(Stored data)
........

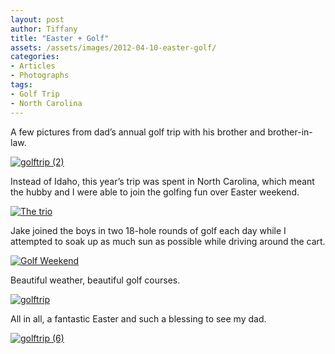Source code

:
 ```yaml
---
layout: post
author: Tiffany
title: "Easter + Golf"
assets: /assets/images/2012-04-10-easter-golf/
categories: 
- Articles
- Photographs
tags: 
- Golf Trip
- North Carolina
---
```


A few pictures from dad’s annual golf trip with his brother and brother-in-law.

[![](jekyll_uploads/2012/04/golftrip-2-575x382.jpg "golftrip (2)")](http://www.sweetpeonies.com/2012/04/easter-golf/golftrip-2/)

Instead of Idaho, this year’s trip was spent in North Carolina, which meant the hubby and I were able to join the golfing fun over Easter weekend.

[![The trio](jekyll_uploads/2012/04/golftrip-12-575x382.jpg "golftrip (12)")](http://www.sweetpeonies.com/2012/04/easter-golf/golftrip-12/)

Jake joined the boys in two 18-hole rounds of golf each day while I attempted to soak up as much sun as possible while driving around the cart.

[![](jekyll_uploads/2012/04/Golf-Weekend1-575x431.jpg "Golf Weekend")](http://www.sweetpeonies.com/2012/04/easter-golf/golf-weekend-2/)

Beautiful weather, beautiful golf courses.

[![](jekyll_uploads/2012/04/DSC_0157-575x382.jpg "golftrip")](http://www.sweetpeonies.com/2012/04/easter-golf/dsc_0157/)

All in all, a fantastic Easter and such a blessing to see my dad.

[![](jekyll_uploads/2012/04/golftrip-6-575x382.jpg "golftrip (6)")](http://www.sweetpeonies.com/2012/04/easter-golf/golftrip-6/)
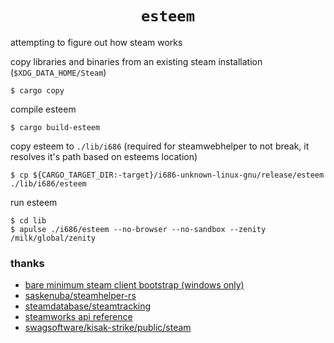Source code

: <h1 align="center"><code>esteem</code></h1>

attempting to figure out how steam works

copy libraries and binaries from an existing steam installation (`$XDG_DATA_HOME/Steam`)

```shell
$ cargo copy
```

compile esteem

```shell
$ cargo build-esteem
```

copy esteem to `./lib/i686` (required for steamwebhelper to not break, it resolves it's path based on esteems location)

```shell
$ cp ${CARGO_TARGET_DIR:-target}/i686-unknown-linux-gnu/release/esteem ./lib/i686/esteem
```

run esteem

```shell
$ cd lib
$ apulse ./i686/esteem --no-browser --no-sandbox --zenity /milk/global/zenity
```

### thanks

 - [bare minimum steam client bootstrap (windows only)](https://gist.github.com/he1a2s0/a99be14877a83a96ee72f8538c582bf7)
 - [saskenuba/steamhelper-rs](https://github.com/saskenuba/steamhelper-rs)
 - [steamdatabase/steamtracking](https://github.com/steamdatabase/steamtracking)
 - [steamworks api reference](https://partner.steamgames.com/doc/api)
 - [swagsoftware/kisak-strike/public/steam](https://github.com/swagsoftware/kisak-strike/tree/master/public/steam)
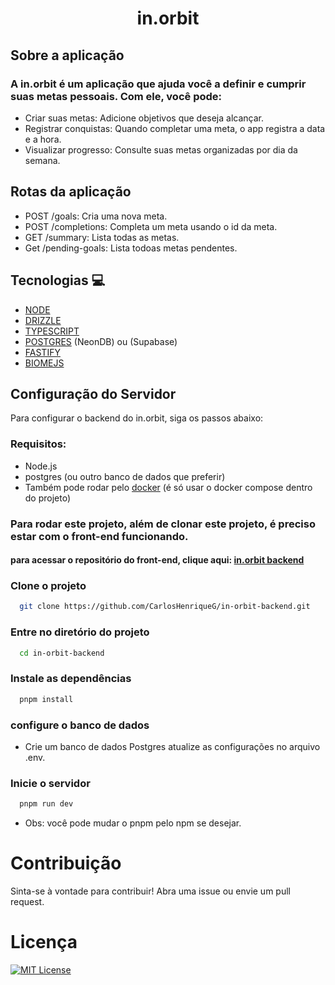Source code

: <div align="center">
  <h1>in.orbit</h1>
</div>

## Sobre a aplicação
### A in.orbit é um aplicação que ajuda você a definir e cumprir suas metas pessoais. Com ele, você pode:

- Criar suas metas: Adicione objetivos que deseja alcançar.
- Registrar conquistas: Quando completar uma meta, o app registra a data e a hora.
- Visualizar progresso: Consulte suas metas organizadas por dia da semana.

## Rotas da aplicação

- POST /goals: Cria uma nova meta.
- POST /completions: Completa um meta usando o id da meta.
- GET /summary: Lista todas as metas.
- Get /pending-goals: Lista todoas metas pendentes.


## Tecnologias 💻

- [NODE](https://vitejs.dev/)
- [DRIZZLE](https://react.dev/)
- [TYPESCRIPT](https://www.typescriptlang.org/)
- [POSTGRES](https://www.postgresql.org/) (NeonDB) ou (Supabase)
- [FASTIFY](https://tailwindcss.com/)
- [BIOMEJS](https://biomejs.dev/)

## Configuração do Servidor
Para configurar o backend do in.orbit, siga os passos abaixo:

### Requisitos:
- Node.js 
- postgres (ou outro banco de dados que preferir)
- Também pode rodar pelo [docker](https://www.docker.com/) (é só usar o docker compose dentro do projeto)

### Para rodar este projeto, além de clonar este projeto, é preciso estar com o front-end funcionando.
#### para acessar o repositório do front-end, clique aqui: [in.orbit backend](https://github.com/CarlosHenriqueG/in-orbit-frontend.git?tab=readme-ov-file#readme) 

### Clone o projeto
```bash
  git clone https://github.com/CarlosHenriqueG/in-orbit-backend.git
```
### Entre no diretório do projeto
```bash
  cd in-orbit-backend
```
### Instale as dependências
```bash
  pnpm install
```
### configure o banco de dados
- Crie um banco de dados Postgres atualize as configurações no arquivo .env.

### Inicie o servidor
```bash
  pnpm run dev
```
- Obs: você pode mudar o pnpm pelo npm se desejar.

# Contribuição
Sinta-se à vontade para contribuir! Abra uma issue ou envie um pull request.

# Licença
[![MIT License](https://img.shields.io/badge/License-MIT-green.svg)](https://choosealicense.com/licenses/mit/)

........

AIM OF THE EXERCISE ▸ Go through the data above and find the lines with the word "aplicação". Copy each of those lines.

ANSWER BOX ▸
## Sobre a aplicação
### A in.orbit é um aplicação que ajuda você a definir e cumprir suas metas pessoais. Com ele, você pode:
## Rotas da aplicação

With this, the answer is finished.